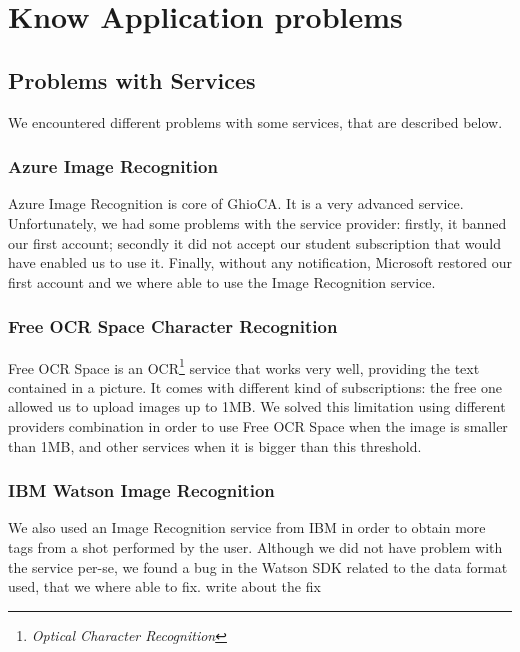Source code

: \section{Know Application problems}

\subsection{Problems with Services}

We encountered different problems with some services, that are described below.

\subsubsection{Azure Image Recognition}

Azure Image Recognition is core of GhioCA. It is a very advanced service.
Unfortunately, we had some problems with the service provider: firstly,
it banned our first account; secondly it did not accept our student
subscription that would have enabled us to use it.
Finally, without any notification, Microsoft restored our first account and we
where able to use the Image Recognition service.

\subsubsection{Free OCR Space Character Recognition}

Free OCR Space is an OCR\footnote{\textit{Optical Character 
Recognition}} service that works very well, providing the text contained in a 
picture.
It comes with different kind of subscriptions: the free one allowed us to upload
images up to 1MB. 
We solved this limitation using different providers combination in order to use
Free OCR Space when the image is smaller than 1MB, and other services 
when it is bigger than this threshold.

\subsubsection{IBM Watson Image Recognition}

We also used an Image Recognition service from IBM in order to obtain more tags
from a shot performed by the user. %
Although we did not have problem with the service per-se, we found a bug in the 
Watson SDK related to the data format used, that we where able to fix. %
write about the fix

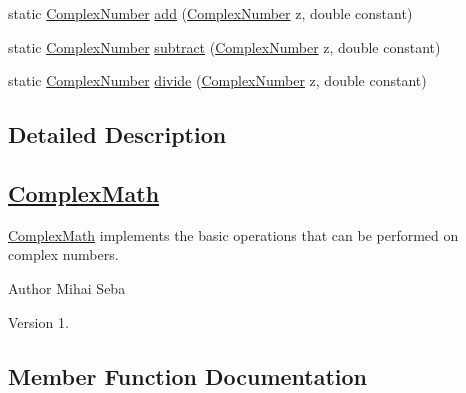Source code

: \begin{DoxyCompactItemize}
\item 
static \hyperlink{classcom_1_1ars_1_1complexnumbers_1_1_complex_number}{Complex\+Number} \hyperlink{classcom_1_1ars_1_1complexnumbers_1_1_complex_math_ac40f506def2684820fa0c85c6672f5a3}{add} (\hyperlink{classcom_1_1ars_1_1complexnumbers_1_1_complex_number}{Complex\+Number} z, double constant)
\item 
static \hyperlink{classcom_1_1ars_1_1complexnumbers_1_1_complex_number}{Complex\+Number} \hyperlink{classcom_1_1ars_1_1complexnumbers_1_1_complex_math_a8ec234a476d41f2f32113eb13a0f7630}{subtract} (\hyperlink{classcom_1_1ars_1_1complexnumbers_1_1_complex_number}{Complex\+Number} z, double constant)
\item 
static \hyperlink{classcom_1_1ars_1_1complexnumbers_1_1_complex_number}{Complex\+Number} \hyperlink{classcom_1_1ars_1_1complexnumbers_1_1_complex_math_aeca04302a95a0a22e5bd7069455aacf6}{divide} (\hyperlink{classcom_1_1ars_1_1complexnumbers_1_1_complex_number}{Complex\+Number} z, double constant)
\end{DoxyCompactItemize}


\subsection{Detailed Description}
\subsection*{\hyperlink{classcom_1_1ars_1_1complexnumbers_1_1_complex_math}{Complex\+Math}}

\hyperlink{classcom_1_1ars_1_1complexnumbers_1_1_complex_math}{Complex\+Math} implements the basic operations that can be performed on complex numbers.

\begin{DoxyAuthor}{Author}
Mihai Seba 
\end{DoxyAuthor}
\begin{DoxyVersion}{Version}
1. 
\end{DoxyVersion}


\subsection{Member Function Documentation}
\hypertarget{classcom_1_1ars_1_1complexnumbers_1_1_complex_math_a5d0a70f5fa36204c59c62f3d63391c25}{}\label{classcom_1_1ars_1_1complexnumbers_1_1_complex_math_a5d0a70f5fa36204c59c62f3d63391c25}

************

• [Task description]
Without the pictures, write out the listing exactly as it appears above.

• [Your solution]
Source code

: \section{Know Application problems}

\subsection{Problems with Services}

We encountered different problems with some services, that are described below.

\subsubsection{Azure Image Recognition}

Azure Image Recognition is core of GhioCA. It is a very advanced service.
Unfortunately, we had some problems with the service provider: firstly,
it banned our first account; secondly it did not accept our student
subscription that would have enabled us to use it.
Finally, without any notification, Microsoft restored our first account and we
where able to use the Image Recognition service.

\subsubsection{Free OCR Space Character Recognition}

Free OCR Space is an OCR\footnote{\textit{Optical Character 
Recognition}} service that works very well, providing the text contained in a 
picture.
It comes with different kind of subscriptions: the free one allowed us to upload
images up to 1MB. 
We solved this limitation using different providers combination in order to use
Free OCR Space when the image is smaller than 1MB, and other services 
when it is bigger than this threshold.

\subsubsection{IBM Watson Image Recognition}

We also used an Image Recognition service from IBM in order to obtain more tags
from a shot performed by the user. %
Although we did not have problem with the service per-se, we found a bug in the 
Watson SDK related to the data format used, that we where able to fix. %
write about the fix

Source code

: \begin{DoxyCompactItemize}
\item 
static \hyperlink{classcom_1_1ars_1_1complexnumbers_1_1_complex_number}{Complex\+Number} \hyperlink{classcom_1_1ars_1_1complexnumbers_1_1_complex_math_ac40f506def2684820fa0c85c6672f5a3}{add} (\hyperlink{classcom_1_1ars_1_1complexnumbers_1_1_complex_number}{Complex\+Number} z, double constant)
\item 
static \hyperlink{classcom_1_1ars_1_1complexnumbers_1_1_complex_number}{Complex\+Number} \hyperlink{classcom_1_1ars_1_1complexnumbers_1_1_complex_math_a8ec234a476d41f2f32113eb13a0f7630}{subtract} (\hyperlink{classcom_1_1ars_1_1complexnumbers_1_1_complex_number}{Complex\+Number} z, double constant)
\item 
static \hyperlink{classcom_1_1ars_1_1complexnumbers_1_1_complex_number}{Complex\+Number} \hyperlink{classcom_1_1ars_1_1complexnumbers_1_1_complex_math_aeca04302a95a0a22e5bd7069455aacf6}{divide} (\hyperlink{classcom_1_1ars_1_1complexnumbers_1_1_complex_number}{Complex\+Number} z, double constant)
\end{DoxyCompactItemize}


\subsection{Detailed Description}
\subsection*{\hyperlink{classcom_1_1ars_1_1complexnumbers_1_1_complex_math}{Complex\+Math}}

\hyperlink{classcom_1_1ars_1_1complexnumbers_1_1_complex_math}{Complex\+Math} implements the basic operations that can be performed on complex numbers.

\begin{DoxyAuthor}{Author}
Mihai Seba 
\end{DoxyAuthor}
\begin{DoxyVersion}{Version}
1. 
\end{DoxyVersion}


\subsection{Member Function Documentation}
\hypertarget{classcom_1_1ars_1_1complexnumbers_1_1_complex_math_a5d0a70f5fa36204c59c62f3d63391c25}{}\label{classcom_1_1ars_1_1complexnumbers_1_1_complex_math_a5d0a70f5fa36204c59c62f3d63391c25}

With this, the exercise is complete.